Queen Piper spoke of immortality and magic and superiority, but she fell like any other living thing did when a blade severed their jugular.

Blue was satisfied enough to learn this; though she’d grown fond of the bow, she’d never forgotten her earliest lessons from Calla, one-on-one and both of them armed with nothing but a short sword, clad in tunics beneath the hot summer sun.

Blood soaked through her borrowed silken clothes; she felt rabid with it, pleased with the carnage the way she always was, when it was something precious she was defending.

Before, she’d only felt that way when she was defending the temple, defending her family.

Now, there was a fierce pride in her veins, surging whenever she remembered that she was the one who had done it, who had killed in defense of Gansey.

He buckled her into her armor, once they discovered where Piper’s servants had hidden all their belongings and weapons. His hands were nimble, and took their time, especially on the buckles running along the insides of her forearms, where every brush of his fingertips made her shiver.

A storm raged outside in the dark, but Gansey insisted they press on.

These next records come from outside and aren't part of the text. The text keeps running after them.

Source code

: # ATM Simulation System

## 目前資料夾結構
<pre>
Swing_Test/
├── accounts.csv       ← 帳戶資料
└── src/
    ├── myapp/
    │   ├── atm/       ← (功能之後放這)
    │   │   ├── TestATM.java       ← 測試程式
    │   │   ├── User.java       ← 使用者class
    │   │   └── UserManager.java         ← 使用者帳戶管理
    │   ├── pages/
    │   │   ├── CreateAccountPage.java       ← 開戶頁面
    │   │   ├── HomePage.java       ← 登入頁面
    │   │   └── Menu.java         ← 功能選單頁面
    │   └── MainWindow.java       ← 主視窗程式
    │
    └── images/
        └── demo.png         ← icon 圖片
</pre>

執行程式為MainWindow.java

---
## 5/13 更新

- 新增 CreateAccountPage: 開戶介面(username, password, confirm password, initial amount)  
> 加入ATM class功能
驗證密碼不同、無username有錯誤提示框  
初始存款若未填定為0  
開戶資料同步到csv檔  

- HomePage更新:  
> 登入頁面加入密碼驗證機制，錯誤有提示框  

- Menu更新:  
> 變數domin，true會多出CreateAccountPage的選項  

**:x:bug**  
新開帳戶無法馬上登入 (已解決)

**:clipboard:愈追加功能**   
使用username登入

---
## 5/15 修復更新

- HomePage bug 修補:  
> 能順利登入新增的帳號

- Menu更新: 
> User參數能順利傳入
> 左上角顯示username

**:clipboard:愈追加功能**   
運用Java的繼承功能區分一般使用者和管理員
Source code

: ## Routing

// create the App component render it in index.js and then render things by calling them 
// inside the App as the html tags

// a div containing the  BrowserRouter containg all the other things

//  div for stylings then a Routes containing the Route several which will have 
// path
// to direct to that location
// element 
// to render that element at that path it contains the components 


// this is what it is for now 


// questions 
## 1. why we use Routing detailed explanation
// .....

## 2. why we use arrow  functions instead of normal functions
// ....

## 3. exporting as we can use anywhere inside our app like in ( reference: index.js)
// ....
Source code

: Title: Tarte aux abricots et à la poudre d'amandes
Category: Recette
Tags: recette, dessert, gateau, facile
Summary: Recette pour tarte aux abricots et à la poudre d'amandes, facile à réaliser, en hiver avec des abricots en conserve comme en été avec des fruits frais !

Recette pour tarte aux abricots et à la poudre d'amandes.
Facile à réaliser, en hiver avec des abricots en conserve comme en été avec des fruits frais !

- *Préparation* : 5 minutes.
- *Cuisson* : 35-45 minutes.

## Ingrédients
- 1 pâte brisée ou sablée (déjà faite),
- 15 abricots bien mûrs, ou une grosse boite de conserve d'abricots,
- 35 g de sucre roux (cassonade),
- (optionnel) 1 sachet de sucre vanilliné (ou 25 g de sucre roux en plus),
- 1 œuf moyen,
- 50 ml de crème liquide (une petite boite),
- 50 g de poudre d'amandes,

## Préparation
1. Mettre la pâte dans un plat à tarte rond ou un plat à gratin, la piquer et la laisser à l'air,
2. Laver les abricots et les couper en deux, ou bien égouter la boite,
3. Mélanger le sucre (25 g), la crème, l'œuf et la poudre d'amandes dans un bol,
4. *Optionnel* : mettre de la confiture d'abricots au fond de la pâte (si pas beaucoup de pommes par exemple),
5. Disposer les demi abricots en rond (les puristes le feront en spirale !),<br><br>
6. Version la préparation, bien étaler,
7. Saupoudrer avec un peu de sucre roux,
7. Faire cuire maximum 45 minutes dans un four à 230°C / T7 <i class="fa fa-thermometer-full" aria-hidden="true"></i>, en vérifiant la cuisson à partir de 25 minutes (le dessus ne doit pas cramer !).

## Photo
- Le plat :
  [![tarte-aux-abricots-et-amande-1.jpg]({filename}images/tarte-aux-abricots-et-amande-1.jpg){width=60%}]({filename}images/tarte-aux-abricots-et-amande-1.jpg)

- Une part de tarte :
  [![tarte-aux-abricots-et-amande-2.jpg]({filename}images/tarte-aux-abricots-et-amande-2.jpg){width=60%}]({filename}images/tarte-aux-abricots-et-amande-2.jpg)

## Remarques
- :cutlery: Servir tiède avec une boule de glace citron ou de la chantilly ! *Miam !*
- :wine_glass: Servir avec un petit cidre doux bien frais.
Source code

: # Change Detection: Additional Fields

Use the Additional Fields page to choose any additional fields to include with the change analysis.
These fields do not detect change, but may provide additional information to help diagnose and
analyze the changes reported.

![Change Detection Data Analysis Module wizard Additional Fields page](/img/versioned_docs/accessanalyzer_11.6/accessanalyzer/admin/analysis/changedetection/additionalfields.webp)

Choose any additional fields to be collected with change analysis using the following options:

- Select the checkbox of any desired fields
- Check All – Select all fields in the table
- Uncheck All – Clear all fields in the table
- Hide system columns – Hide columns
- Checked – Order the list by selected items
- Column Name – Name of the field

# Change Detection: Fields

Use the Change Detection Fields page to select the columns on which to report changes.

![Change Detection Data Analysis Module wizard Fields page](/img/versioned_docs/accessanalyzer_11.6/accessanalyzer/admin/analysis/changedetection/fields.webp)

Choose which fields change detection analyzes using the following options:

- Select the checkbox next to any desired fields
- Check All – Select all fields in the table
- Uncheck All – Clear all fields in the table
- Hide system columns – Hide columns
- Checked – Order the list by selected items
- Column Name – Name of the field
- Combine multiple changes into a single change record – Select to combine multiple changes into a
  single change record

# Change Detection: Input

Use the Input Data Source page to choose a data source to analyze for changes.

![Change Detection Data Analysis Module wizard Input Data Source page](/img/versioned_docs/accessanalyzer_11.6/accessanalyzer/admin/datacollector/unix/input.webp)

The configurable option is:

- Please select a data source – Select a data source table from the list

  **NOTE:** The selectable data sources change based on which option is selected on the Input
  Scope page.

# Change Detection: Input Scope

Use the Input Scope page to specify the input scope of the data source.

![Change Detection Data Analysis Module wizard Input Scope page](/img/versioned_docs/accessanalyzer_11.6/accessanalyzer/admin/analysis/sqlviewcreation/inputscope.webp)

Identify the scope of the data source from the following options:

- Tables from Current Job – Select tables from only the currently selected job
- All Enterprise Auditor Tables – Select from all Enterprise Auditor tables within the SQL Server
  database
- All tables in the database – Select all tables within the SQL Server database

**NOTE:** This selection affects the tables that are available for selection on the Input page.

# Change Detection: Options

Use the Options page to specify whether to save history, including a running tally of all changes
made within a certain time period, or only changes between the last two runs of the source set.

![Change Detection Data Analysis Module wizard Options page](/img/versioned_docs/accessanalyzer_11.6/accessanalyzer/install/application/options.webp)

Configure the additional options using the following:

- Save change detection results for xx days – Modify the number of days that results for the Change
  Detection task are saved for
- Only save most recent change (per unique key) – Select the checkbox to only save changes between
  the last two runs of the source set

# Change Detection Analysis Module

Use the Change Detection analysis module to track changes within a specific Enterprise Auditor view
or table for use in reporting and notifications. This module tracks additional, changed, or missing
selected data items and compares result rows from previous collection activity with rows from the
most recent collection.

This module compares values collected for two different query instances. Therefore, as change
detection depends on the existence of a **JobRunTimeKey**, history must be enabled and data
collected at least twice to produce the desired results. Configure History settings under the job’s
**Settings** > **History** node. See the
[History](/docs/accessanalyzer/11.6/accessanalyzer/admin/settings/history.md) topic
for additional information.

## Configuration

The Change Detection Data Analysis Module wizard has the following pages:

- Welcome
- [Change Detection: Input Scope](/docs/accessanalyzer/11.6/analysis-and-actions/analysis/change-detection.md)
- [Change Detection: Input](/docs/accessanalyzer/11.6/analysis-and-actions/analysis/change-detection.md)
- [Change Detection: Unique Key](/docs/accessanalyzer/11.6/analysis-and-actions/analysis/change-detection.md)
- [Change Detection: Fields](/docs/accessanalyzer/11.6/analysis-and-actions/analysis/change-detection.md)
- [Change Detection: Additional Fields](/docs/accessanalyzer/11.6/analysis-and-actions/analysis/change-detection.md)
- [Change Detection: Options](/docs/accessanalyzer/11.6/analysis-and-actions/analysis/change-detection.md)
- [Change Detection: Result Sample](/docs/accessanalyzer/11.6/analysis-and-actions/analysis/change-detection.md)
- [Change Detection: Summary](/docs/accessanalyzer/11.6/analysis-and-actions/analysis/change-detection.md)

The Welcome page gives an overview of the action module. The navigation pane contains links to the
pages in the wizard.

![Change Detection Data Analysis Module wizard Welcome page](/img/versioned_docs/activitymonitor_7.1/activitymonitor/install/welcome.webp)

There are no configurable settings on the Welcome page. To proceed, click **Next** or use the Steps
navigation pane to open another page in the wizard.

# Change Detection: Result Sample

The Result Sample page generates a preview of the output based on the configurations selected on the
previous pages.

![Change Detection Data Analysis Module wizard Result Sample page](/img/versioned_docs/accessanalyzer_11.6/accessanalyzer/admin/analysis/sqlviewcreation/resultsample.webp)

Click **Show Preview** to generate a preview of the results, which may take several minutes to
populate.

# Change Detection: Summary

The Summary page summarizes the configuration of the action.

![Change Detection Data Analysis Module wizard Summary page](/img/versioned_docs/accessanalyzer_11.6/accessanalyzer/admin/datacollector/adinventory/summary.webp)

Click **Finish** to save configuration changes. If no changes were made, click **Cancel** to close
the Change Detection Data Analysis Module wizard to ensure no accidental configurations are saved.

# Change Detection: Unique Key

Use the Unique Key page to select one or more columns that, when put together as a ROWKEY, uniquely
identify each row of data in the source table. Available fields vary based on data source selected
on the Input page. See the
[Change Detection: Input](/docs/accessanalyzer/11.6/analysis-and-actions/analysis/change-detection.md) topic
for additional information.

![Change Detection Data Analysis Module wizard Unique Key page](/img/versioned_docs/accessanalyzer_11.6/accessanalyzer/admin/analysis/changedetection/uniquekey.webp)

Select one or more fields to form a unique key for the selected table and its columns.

Too close to stop now.

She took a deep breath before she plunged out into the night, rain washing away the witch-queen’s blood, plastering the hair that had escaped its braid to her forehead.

She knew the way. She’d always known the way.

The forest was thick, but her feet did not falter.

“Follow me,” Blue said, and led them to the entrance of the sleeper’s cave.


“Did you know?” Gansey rounded upon her, fists clenched and chest creaking, empty of air, empty of hope. “Did you know?” He bellowed. He had the temper of a god, passed down from his father. Slow to rise, but tempestuous when it did come.

The bones lay, bleach-white and accusing, on their altar.

Glendower, the famed sleeping hero. Glendower, dead for years and years and years.

Glendower, whose bones were not laid in disarray and among rotted clothing, but instead arranged neatly, scrubbed-clean, among crystals and candles. Deliberate, all of it.

“Did I know what?” Blue snarled in response, a hand on the knife at her belt, affronted and aggrieved both, slipping into more formal language than she’d used since she became comfortable around them. “Did I know that the hero you sought was long-dead? Did I know that the wish you looked for was not to be granted? Ask me what you will, Gansey— I will answer any question, just ask me!”

“We need that favor!” Gansey spat, and picked up one of the crystals to fling, as desperate and furious as Ronan had ever seen him. The mask of mortality was slipping off of him like an ill-fastened cloak. The crystal shattered on one of the carved stone walls. “Damn the gods, we need it!”

“Why? What do you seek? Gold? Immortality? I have followed you— I have guided you, across nations, and still you haven’t told me why.”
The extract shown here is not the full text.